Professor Richard Dawkins and 25 other leading British scientists have written to Ed Balls, the schools secretary, to protest that evolution has been omitted from plans for a new primary school curriculum. The scientists, including three Nobel laureates, have asked Mr Balls to ensure that the new science curriculum for English primary schools includes teaching on natural selection.
A draft of the curriculum, which was drawn up by an independent review under Sir Jim Rose and put out to a public consultation that closed last week, did not mention the principle. In the letter, which was organised by the British Humanist Association, the scientists wrote: “We find it extraordinary that evolution and natural selection find no place in the section ‘Science – life and living things’.
“The theory of evolution is one of the most important ideas underlying biological science. It is a key concept that children should be introduced to at an early stage.”
Telegraph (thanks Berber)



I am not altogether sure whether Ed Balls’ simeon visage is strong evidence in favour of the theory of evolution, or conclusive proof that the human race has developed no further than Neanderthal man. Thoughts on this welcomed.
‘missed off the new curriculum’? It was never on ours either! I went to a pretty Christian-based Grammar school, which had a 45-minute hymn and prayer-fuelled assembly every morning. We were not taught anything about Darwin and / or evolution theories. It’s only now that I am in my forties that I feel that I finally feel comfortable being a non-believer as I have a wider choice of reading and research material.

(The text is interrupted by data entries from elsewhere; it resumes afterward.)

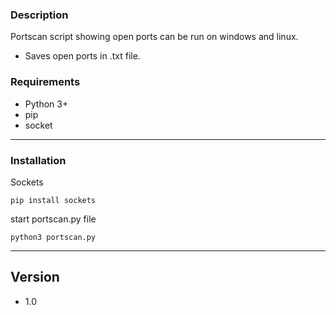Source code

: ### Description

Portscan script showing open ports can be run on windows and linux.
* Saves open ports in .txt file.

### Requirements

* Python 3+
* pip
* socket
---------------------------------------

### Installation

Sockets

```
pip install sockets
```

start portscan.py file

```
python3 portscan.py
```
---------------------------------------


## Version

* 1.0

Alice: We never developed from Neanderthal man, though — we may have caused their extinction (though every study into that subject seems to claim something else), but h. neanderthalensis was another branch of hominids.
but it’s kind of a hot-button topic for me… people tend to use Neanderthal as a sort of insult, but Neanderthals were probably as intelligent as h. sapiens, and show evidence of a similar sort of culture (grave gifts and such).

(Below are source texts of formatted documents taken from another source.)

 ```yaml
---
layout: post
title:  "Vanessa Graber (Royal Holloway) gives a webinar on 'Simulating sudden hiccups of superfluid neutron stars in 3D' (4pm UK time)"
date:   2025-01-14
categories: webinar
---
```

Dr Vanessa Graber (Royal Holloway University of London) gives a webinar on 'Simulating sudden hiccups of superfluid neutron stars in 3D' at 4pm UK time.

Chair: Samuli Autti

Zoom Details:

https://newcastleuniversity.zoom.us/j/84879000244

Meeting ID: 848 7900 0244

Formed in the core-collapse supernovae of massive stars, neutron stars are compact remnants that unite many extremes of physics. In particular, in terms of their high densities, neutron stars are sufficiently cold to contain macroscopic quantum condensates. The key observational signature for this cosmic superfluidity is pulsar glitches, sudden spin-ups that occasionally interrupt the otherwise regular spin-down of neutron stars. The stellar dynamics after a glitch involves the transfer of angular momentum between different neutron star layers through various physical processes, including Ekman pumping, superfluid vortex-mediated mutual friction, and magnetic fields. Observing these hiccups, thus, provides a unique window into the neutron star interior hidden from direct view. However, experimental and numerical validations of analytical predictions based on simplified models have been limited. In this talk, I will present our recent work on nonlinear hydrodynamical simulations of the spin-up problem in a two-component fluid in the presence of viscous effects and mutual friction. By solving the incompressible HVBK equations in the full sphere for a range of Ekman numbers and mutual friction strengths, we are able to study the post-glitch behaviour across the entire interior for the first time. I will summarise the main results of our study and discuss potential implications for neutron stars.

Don’t mean to lecture you or anything
I hardly remember that we had anything on evolution back then, but I think we did, not sure though. No, I’m sure not at primary school, maybe later on.
Dont know where else I should have picked up on it (back then discovery and such were not here yet, although it may have been a documentary on tv as well, on Dutch TV channels (3 we had back then …), it was not really in my parents’ focus towards us either, to educate us in this area (although biology itself was not lacking (dad gave biology lessons among other things).

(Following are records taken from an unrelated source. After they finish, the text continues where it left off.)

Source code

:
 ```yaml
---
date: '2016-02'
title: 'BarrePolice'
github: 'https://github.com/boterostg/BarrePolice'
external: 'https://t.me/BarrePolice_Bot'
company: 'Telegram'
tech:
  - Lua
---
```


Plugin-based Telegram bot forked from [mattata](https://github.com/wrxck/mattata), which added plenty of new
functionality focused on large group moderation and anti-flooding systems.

They at least should devote one lesson to it, at least. Different type of religions quite often pop up as well in other areas of lessons (here that is). Just to let childeren know what is going on in the world, so that they can make a good choice theirselves, what they will focus on, sort of. Although .. they are quite young … and not all that serious quite often, way too many things that are far more important in their lifes. But just to make school more interesting .. Yes, I’d be in favor of lots of lessons which we did not have back then. But is there enough time for it … there are a few things the kids will have to learn above all (writing, calculating, reading) … Hm, seems to be more than enough time. Although … At times I wonder what the hell we have been doing all day long there .. if I hear what childeren nowadays get in class at primary school .. But reading, writing and calculating got in quite well, that’s for sure. i do remember one class in sexual education .. ehehehe …. no clue why we got that .. was def. not my interest … found it far more ineresting to study the teacher … still remember wondering whether he got aroused by it .. (he sort of drewled a bit …).
Anybody else think that Ed looks like some actor playing a ‘government type’ on an episode of [spooks]?
Come on, Ed Balls, that’s a fake name right?
When I first saw this I thought it said: ‘Scientists complain to Ed Balls about his lack of evolution.’
In a funny way, it still kind of made sense.
I suspect most of the signatories to that letter didn’t read the proposed science curriculum. It doesn’t mention atomic theory, gravitational theory, or all sorts of other scientific theories which are just as true and important as evolutionary theory. That’s because it isn’t that sort of document, and primary level science isn’t first and foremost about teaching theory. There’s plenty of room in there for teachers to discuss evolution as part of the themes about the natural world. This protest has less to do with inadequacies in the curriculum than it does with Richard Dawkins’s odd belief that the whole of the natural sciences are somehow reducible to Darwinian evolution, and that somehow forcing everyone to learn about evolution at an early age will kill religion, as if there were no Christians who accept that evolution happened (most of them do, in my experience).